Blog
Oct 8, 2024 - 5 MIN READ
I Led a team of 3 members to win the MVP title at TroyHack 2024

I Led a team of 3 members to win the MVP title at TroyHack 2024

Every project starts with a spark, and for us, it was seeing how students struggle to navigate the wealth of information in our college catalog.

Nam Hoang

Nam Hoang

Every project starts with a spark, and for us, it was seeing how students struggle to navigate the wealth of information in our college catalog. We noticed that many students felt overwhelmed when trying to decide which courses to take or figure out degree requirements. We wanted to build a tool that could make academic planning easier, more accessible, and faster—hence the idea of a Virtual College Consultant chatbot was born. Our goal was simple: to create an intelligent assistant that guides students through the maze of academic options.

🎯 What it does

The Troy Virtual College Consultant chatbot is designed to help Troy's students by providing:

  • Personalized Course Recommendations: Students can ask about courses related to their interests or majors, and the chatbot will suggest relevant options.
  • Degree Program Information: It provides detailed information about degree requirements, electives, and core subjects.
  • Campus Resources Guidance: Whether it’s help finding the right advisor, scholarships, or campus facilities, the chatbot guides students in the right direction.
  • Real-time Answers: The chatbot retrieves the most relevant information from the college catalog instantly, helping students get answers quickly without scrolling through pages of documents.

✅ How We Built It

We implemented the chatbot using a technique called Retrieval-Augmented Generation (RAG), which combines information retrieval with natural language generation to provide accurate and context-aware responses. The development process involved multiple stages, from data extraction to AI model integration. Here's a breakdown of the key components:

  • Data Extraction and Preprocessing: The first step was to extract relevant academic data from the college's PDF catalog. PDFs can be challenging due to their unstructured nature, so we used Python libraries like PyPDF2, pdfplumber, PyMuPDF to parse the text and identify key sections, such as course descriptions, program requirements, and academic resources.
  • Data Embedding (Vectorization): To enable efficient retrieval, we transformed the catalog data into vector embeddings using all-MiniLM-L6-v2, which is a pre-trained language model optimized for embedding text into fixed-length vectors. Each course description, program requirement, or resource entry was embedded into a vector, which allows the chatbot to semantically search for and retrieve the most relevant information when a user asks a question.
  • ChromaDB for Retrieval: We stored the vector embeddings in ChromaDB, a vector database designed for fast, similarity-based retrieval. This database allows us to quickly search for catalog entries that closely match the user's query.
  • Generative AI Model: Once the relevant data is retrieved, we use OpenAI's GPT model to generate a natural language response. The GPT model takes the user's query and the retrieved catalog entries as inputs, and then formulates a coherent, personalized response.
  • Backend with FastAPI: We built the backend using FastAPI, a modern web framework for building APIs with Python. FastAPI handles user requests and manages the interaction between the chatbot interface, the vector database, and the generative model
  • Frontend with Flask: For the user interface, we opted for Flask, a lightweight and flexible web framework for building dynamic web applications.
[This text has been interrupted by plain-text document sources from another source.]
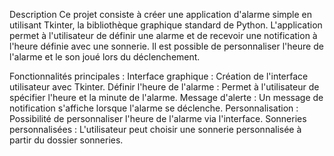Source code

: Description
Ce projet consiste à créer une application d'alarme simple en utilisant Tkinter, la bibliothèque graphique standard de Python. L'application permet à l'utilisateur de définir une alarme et de recevoir une notification à l'heure définie avec une sonnerie. Il est possible de personnaliser l'heure de l'alarme et le son joué lors du déclenchement.

Fonctionnalités principales :
Interface graphique : Création de l'interface utilisateur avec Tkinter.
Définir l'heure de l'alarme : Permet à l'utilisateur de spécifier l'heure et la minute de l'alarme.
Message d'alerte : Un message de notification s'affiche lorsque l'alarme se déclenche.
Personnalisation : Possibilité de personnaliser l'heure de l'alarme via l'interface.
Sonneries personnalisées : L'utilisateur peut choisir une sonnerie personnalisée à partir du dossier sonneries.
Flask provides more control over the design and structure of the application, allowing us to create a custom and responsive interface for users to interact with the chatbot.

⚠️ Challenges We Ran Into

One of the major challenges we faced was in the data aggregation phase. Initially, we attempted to crawl data directly from the Troy's website and Canvas (the reason behind is there are more useful information in these platform). However, after sending around 100 requests to the website, we hit a rate limit and got blocked from further crawling. This forced us to reconsider our approach🤔.
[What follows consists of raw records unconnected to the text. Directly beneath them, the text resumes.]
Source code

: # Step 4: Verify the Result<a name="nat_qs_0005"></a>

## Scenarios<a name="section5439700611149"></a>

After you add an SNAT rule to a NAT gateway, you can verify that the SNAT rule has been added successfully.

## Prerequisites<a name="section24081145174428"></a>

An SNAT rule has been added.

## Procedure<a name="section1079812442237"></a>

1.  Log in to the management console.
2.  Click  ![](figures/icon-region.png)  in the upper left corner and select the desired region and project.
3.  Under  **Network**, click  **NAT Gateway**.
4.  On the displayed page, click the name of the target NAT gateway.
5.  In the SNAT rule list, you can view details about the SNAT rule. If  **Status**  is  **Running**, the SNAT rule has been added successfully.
To overcome this, we decided to extracting the data from the college's catalog PDF file. Working with PDF files also posed its own challenges, as they are unstructured and difficult to parse. We had to use Python libraries like PyMuPDF and pdfplumber to extract key data points such as course descriptions and program details, and then clean and organize this data into a usable format.

💡 What's next

We have a few exciting ideas for the future:

  • Broaden the data sources: In the future, we want to include additional data like career services, scholarship opportunities, and campus events.
  • User personalization: Imagine if the chatbot could suggest courses based on a student’s academic history or recommend activities that align with their interests.
  • Expand language support: Making the chatbot multi-lingual would allow us to better serve international students, providing guidance in their native language.
  • AI-driven insights: We’d love to use predictive AI to help students choose courses they are likely to excel in based on their strengths.